Dans la perspective qui est la nôtre, l’étudiant en situation de mobilité internationale ne tient pas que le rôle d’étudiant, comme si le séjour d’études à l’étranger formait un univers social à part. Bien qu’il soit distant spatialement de sa société d’origine, il continue à y tenir une place plus ou moins bien définie ainsi que certains de ses rôles. Comme nous le verrons, ce sont d’ailleurs parfois ces rôles sociaux « initiaux » qui sont à l’origine de sa décision de s’expatrier temporairement. De plus, la vie sociale du jeune à l’étranger, tout comme celle des indigènes, comporte plusieurs univers qui ne se résument pas à la seule vie étudiante. Qu’il soit à l’étranger ou dans sa société, l’étudiant possède des engagements multiples qu’il active en fonction des contextes. Son répertoire de rôles se voit d’ailleurs élargi par la multiplication des espaces spatiaux investis et certains de ces nouveaux engagements subsisteront à son retour. En d’autres termes, à travers son expérience à l’étranger, l’étudiant ne vit pas dans un espace-temps totalement coupé de son réseau, sans lien avec sa vie passée comme avec sa vie future. Par conséquent, nous ne concevons pas la mobilité internationale comme une expérience sociale en soi dont il conviendrait d’étudier les modalités d’adaptation interculturelle. La mobilité étudiante à travers un espace socioculturel (et chez certains, à travers plusieurs espaces) plus ou moins étranger à l’espace d’origine constitue une étape qui s’inscrit au cœur du cheminement spatial et de la socialisation professionnelle des jeunes.

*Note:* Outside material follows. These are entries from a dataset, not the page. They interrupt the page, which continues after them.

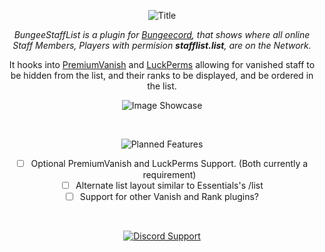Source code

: <div align="center">
  
![Title](https://i.imgur.com/DRKmBIa.png)
  
*BungeeStaffList is a plugin for [Bungeecord](https://www.spigotmc.org/wiki/bungeecord/), that shows where all online Staff Members, Players with permision __stafflist.list__, are on the Network.*

It hooks into [PremiumVanish](https://www.spigotmc.org/resources/14404/) and [LuckPerms](https://luckperms.net/) allowing for vanished staff to be hidden from the list, and their ranks to be displayed, and be ordered in the list.

![Image Showcase](https://i.imgur.com/3tZnIh6.png)

  <br>
  
![Planned Features](https://i.imgur.com/DMjhF5G.png)
- [ ] Optional PremiumVanish and LuckPerms Support. (Both currently a requirement)
- [ ] Alternate list layout similar to Essentials's /list
- [ ] Support for other Vanish and Rank plugins?

<br>
  
[![Discord Support](https://i.imgur.com/vvSPAXt.png)](https://mackenziemolloy.net/discord)
  </div>
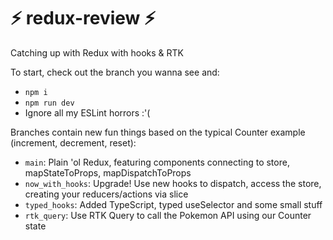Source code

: # ⚡ redux-review ⚡
Catching up with Redux with hooks &amp; RTK

To start, check out the branch you wanna see and:

- `npm i`
- `npm run dev`
- Ignore all my ESLint horrors :'(

Branches contain new fun things based on the typical Counter example (increment, decrement, reset):

- `main`: Plain 'ol Redux, featuring components connecting to store, mapStateToProps, mapDispatchToProps
- `now_with_hooks`: Upgrade! Use new hooks to dispatch, access the store, creating your reducers/actions via slice
- `typed_hooks`: Added TypeScript, typed useSelector and some small stuff
- `rtk_query`: Use RTK Query to call the Pokemon API using our Counter state
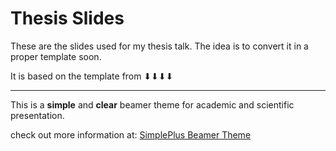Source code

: # Thesis Slides

These are the slides used for my thesis talk. The idea is to convert it in a proper template soon.

It is based on the template from ⬇⬇⬇⬇

---
This is a **simple** and **clear** beamer theme for academic and scientific presentation.

check out more information at: [SimplePlus Beamer Theme](https://github.com/PM25/SimplePlus-BeamerTheme)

Par ailleurs, les études structuralistes de la mobilité internationale pour études accordent peu d’attention aux aspirations personnelles des individus et de leur famille et à leurs capacités d’action et de stratégie. Une telle approche de la réalité suppose que le phénomène de la mobilité étudiante internationale est commandé, organisé et déterminé par les instances politiques et institutionnelles qui ont des intérêts à le favoriser, ce qui ne permet pas de saisir les efforts individuels pour contourner les contraintes lors de l’installation dans la société hôte, pour mobiliser des ressources extérieures aux programmes de mobilité ou pour détourner certains objectifs institutionnels. Poussée à l’extrême, l’approche structuraliste offre une vue de l’étudiant totalement dépendant des structures, que celles-ci soient économiques, éducationnelles ou sociales. Notre approche de la société comme interaction et processus indéterminé, puisqu’elle accorde une certaine marge d’interprétation et d’action aux individus, nous conduit à nous pencher à la fois sur les structures en procès et sur l’univers des significations des acteurs sociaux. À l’instar de Hughes, nous proposons maintenant de « montrer comment les éléments les plus ténus que peut recueillir un observateur informé sont interprétables à la lumière de ces processus globaux et des caractéristiques économiques, politiques, ou culturelles des sociétés étudiées » (Chapoulie, 1996 : 47).

Notes
148.

Nous ne sommes certes pas informée de toutes les études ayant été effectuées sur le sujet dans le monde. Déjà, entre 1984-1988, les recherches sur la mobilité internationale des étudiants se sont multipliées à un rythme effréné (Altbach et Wang, 1989 : 3). L’état des savoirs préparé par Coulon et Paivandi (2003) sur les étudiants étrangers en France rassemble un nombre impressionnant de mémoires et de thèses (nous en avons compté 47) qui portent sur le sujet. Ces travaux, dont la majeure partie a été soutenue après 1985, ne concernent que la France.

149.

Le nombre de programmes d’échanges et de bourses, la présence de bureaux d’information, les caractéristiques du personnel responsable des relations internationales de l’université, etc.

150.

De l’avis de Teichler (1996 : 351), dans son état des lieux des recherches sur la mobilité étudiante internationale, il s’agit d’une direction que devraient emprunter davantage les prochains projets de recherche.